[Source records]
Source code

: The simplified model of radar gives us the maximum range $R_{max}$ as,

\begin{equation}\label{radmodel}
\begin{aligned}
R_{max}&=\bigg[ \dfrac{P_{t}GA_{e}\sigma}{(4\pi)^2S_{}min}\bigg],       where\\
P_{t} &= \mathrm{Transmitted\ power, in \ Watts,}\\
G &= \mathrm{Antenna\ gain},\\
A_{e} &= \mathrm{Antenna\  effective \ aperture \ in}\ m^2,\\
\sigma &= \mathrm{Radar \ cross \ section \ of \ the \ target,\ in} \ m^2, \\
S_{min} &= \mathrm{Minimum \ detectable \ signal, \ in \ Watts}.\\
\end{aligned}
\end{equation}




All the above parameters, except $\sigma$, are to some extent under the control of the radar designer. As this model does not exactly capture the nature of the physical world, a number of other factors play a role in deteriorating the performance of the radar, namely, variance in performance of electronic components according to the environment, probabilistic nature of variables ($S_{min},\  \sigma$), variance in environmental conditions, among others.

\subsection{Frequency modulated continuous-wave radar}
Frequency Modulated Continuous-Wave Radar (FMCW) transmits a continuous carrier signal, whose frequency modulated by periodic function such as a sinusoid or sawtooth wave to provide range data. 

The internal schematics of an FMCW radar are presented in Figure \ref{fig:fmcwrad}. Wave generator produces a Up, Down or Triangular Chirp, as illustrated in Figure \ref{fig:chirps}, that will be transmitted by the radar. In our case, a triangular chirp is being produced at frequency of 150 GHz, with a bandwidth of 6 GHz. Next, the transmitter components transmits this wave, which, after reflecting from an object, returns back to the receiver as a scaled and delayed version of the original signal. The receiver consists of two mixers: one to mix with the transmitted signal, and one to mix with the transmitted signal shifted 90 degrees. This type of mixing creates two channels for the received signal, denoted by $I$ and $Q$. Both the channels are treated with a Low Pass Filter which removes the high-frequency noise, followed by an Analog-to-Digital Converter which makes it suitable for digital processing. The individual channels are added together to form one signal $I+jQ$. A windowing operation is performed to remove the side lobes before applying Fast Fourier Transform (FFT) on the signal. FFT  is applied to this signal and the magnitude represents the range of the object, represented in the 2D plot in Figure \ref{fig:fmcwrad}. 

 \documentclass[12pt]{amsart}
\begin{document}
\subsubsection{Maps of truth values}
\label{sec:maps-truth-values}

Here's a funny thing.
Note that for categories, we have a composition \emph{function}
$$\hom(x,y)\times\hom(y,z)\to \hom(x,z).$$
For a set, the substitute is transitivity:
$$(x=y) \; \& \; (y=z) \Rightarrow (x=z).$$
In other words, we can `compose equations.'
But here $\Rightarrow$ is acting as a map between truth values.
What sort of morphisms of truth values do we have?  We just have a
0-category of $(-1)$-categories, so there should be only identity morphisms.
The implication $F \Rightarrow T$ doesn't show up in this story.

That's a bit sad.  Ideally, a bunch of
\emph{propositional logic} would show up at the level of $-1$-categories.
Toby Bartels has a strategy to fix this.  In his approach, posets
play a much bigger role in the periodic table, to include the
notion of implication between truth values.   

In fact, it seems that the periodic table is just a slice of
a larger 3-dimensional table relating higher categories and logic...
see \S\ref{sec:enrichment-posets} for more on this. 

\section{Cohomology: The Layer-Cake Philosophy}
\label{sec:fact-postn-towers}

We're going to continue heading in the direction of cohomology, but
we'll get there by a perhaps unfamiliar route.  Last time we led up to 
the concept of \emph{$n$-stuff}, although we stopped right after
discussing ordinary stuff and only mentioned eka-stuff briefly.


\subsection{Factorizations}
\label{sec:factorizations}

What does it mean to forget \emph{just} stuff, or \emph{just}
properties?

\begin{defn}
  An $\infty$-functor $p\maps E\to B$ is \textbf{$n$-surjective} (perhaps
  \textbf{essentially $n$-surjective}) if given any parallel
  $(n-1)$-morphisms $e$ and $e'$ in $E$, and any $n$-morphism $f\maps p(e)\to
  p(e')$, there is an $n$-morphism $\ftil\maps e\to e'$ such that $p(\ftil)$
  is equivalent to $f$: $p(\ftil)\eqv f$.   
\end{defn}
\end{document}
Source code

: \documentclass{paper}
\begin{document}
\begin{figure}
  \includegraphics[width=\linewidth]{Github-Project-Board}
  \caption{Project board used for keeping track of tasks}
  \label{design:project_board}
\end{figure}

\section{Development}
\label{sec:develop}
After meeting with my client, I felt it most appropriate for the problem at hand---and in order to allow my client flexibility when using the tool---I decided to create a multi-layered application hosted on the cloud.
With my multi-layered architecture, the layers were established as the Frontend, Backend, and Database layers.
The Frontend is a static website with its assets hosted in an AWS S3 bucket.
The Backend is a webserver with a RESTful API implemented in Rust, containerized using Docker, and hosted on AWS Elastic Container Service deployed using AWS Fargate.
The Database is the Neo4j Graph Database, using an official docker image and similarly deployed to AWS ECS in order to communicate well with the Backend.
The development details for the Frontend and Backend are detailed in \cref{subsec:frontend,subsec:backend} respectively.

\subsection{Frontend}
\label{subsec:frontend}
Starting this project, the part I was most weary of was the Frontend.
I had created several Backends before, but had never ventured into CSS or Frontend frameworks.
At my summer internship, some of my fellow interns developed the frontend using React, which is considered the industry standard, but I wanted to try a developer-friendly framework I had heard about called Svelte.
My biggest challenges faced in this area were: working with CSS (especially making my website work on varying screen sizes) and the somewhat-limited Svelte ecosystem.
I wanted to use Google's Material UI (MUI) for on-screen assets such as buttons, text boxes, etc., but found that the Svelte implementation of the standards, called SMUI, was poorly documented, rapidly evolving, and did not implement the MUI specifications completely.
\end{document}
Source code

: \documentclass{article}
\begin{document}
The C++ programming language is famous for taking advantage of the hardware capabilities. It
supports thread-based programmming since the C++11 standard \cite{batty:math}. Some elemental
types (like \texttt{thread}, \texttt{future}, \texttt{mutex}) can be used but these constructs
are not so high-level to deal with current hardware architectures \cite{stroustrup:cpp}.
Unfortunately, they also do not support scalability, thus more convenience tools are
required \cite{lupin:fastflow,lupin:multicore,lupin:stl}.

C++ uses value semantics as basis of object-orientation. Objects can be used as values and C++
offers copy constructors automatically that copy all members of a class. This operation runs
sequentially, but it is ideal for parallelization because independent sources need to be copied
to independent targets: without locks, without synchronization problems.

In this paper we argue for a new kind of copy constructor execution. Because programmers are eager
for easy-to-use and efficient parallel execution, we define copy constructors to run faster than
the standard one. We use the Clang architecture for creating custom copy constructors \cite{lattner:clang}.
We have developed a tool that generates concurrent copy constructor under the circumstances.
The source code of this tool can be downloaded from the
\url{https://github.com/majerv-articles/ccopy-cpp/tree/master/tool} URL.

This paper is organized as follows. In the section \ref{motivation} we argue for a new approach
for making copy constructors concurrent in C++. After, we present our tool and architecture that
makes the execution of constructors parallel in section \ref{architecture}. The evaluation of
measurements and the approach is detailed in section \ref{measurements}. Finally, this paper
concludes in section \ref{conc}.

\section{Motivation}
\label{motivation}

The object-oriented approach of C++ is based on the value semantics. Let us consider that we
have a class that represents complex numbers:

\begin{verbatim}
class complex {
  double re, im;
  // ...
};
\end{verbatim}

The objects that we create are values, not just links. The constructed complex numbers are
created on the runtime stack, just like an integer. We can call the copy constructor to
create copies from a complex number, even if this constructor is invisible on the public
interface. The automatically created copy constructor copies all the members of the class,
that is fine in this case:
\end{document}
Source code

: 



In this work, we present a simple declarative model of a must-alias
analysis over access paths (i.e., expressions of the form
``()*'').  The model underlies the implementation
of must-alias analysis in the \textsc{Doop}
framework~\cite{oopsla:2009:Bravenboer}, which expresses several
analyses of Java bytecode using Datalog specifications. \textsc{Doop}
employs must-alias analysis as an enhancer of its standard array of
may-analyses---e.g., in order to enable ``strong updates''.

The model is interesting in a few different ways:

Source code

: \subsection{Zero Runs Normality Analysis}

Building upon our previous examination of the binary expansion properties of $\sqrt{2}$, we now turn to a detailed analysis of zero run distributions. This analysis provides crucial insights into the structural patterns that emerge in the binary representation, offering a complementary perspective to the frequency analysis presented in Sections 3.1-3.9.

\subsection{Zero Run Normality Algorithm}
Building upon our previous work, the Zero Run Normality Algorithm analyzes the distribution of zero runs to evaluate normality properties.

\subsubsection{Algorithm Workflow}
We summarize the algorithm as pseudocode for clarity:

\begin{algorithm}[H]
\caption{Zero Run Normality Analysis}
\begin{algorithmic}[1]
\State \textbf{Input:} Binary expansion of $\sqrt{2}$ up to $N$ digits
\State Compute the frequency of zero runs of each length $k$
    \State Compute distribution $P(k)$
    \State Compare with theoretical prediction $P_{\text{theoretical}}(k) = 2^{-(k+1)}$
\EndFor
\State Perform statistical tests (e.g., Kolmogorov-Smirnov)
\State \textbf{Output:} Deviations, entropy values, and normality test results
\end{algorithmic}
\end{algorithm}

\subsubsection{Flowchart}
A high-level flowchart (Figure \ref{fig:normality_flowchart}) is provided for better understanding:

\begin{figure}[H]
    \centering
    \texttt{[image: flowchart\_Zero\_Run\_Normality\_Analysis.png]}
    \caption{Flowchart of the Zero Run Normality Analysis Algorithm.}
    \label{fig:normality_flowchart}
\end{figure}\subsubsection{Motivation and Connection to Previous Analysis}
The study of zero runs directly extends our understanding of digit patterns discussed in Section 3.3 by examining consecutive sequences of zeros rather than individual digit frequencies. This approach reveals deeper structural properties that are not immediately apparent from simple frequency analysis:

[Brief] In the entries above, find the line holding "The internal schematics" and the line holding "The implication $F"; print both of them and every line between, exactly, and nothing else.

[Response area]
The internal schematics of an FMCW radar are presented in Figure \ref{fig:fmcwrad}. Wave generator produces a Up, Down or Triangular Chirp, as illustrated in Figure \ref{fig:chirps}, that will be transmitted by the radar. In our case, a triangular chirp is being produced at frequency of 150 GHz, with a bandwidth of 6 GHz. Next, the transmitter components transmits this wave, which, after reflecting from an object, returns back to the receiver as a scaled and delayed version of the original signal. The receiver consists of two mixers: one to mix with the transmitted signal, and one to mix with the transmitted signal shifted 90 degrees. This type of mixing creates two channels for the received signal, denoted by $I$ and $Q$. Both the channels are treated with a Low Pass Filter which removes the high-frequency noise, followed by an Analog-to-Digital Converter which makes it suitable for digital processing. The individual channels are added together to form one signal $I+jQ$. A windowing operation is performed to remove the side lobes before applying Fast Fourier Transform (FFT) on the signal. FFT  is applied to this signal and the magnitude represents the range of the object, represented in the 2D plot in Figure \ref{fig:fmcwrad}. 

 \documentclass[12pt]{amsart}
\begin{document}
\subsubsection{Maps of truth values}
\label{sec:maps-truth-values}

Here's a funny thing.
Note that for categories, we have a composition \emph{function}
$$\hom(x,y)\times\hom(y,z)\to \hom(x,z).$$
For a set, the substitute is transitivity:
$$(x=y) \; \& \; (y=z) \Rightarrow (x=z).$$
In other words, we can `compose equations.'
But here $\Rightarrow$ is acting as a map between truth values.
What sort of morphisms of truth values do we have?  We just have a
0-category of $(-1)$-categories, so there should be only identity morphisms.
The implication $F \Rightarrow T$ doesn't show up in this story.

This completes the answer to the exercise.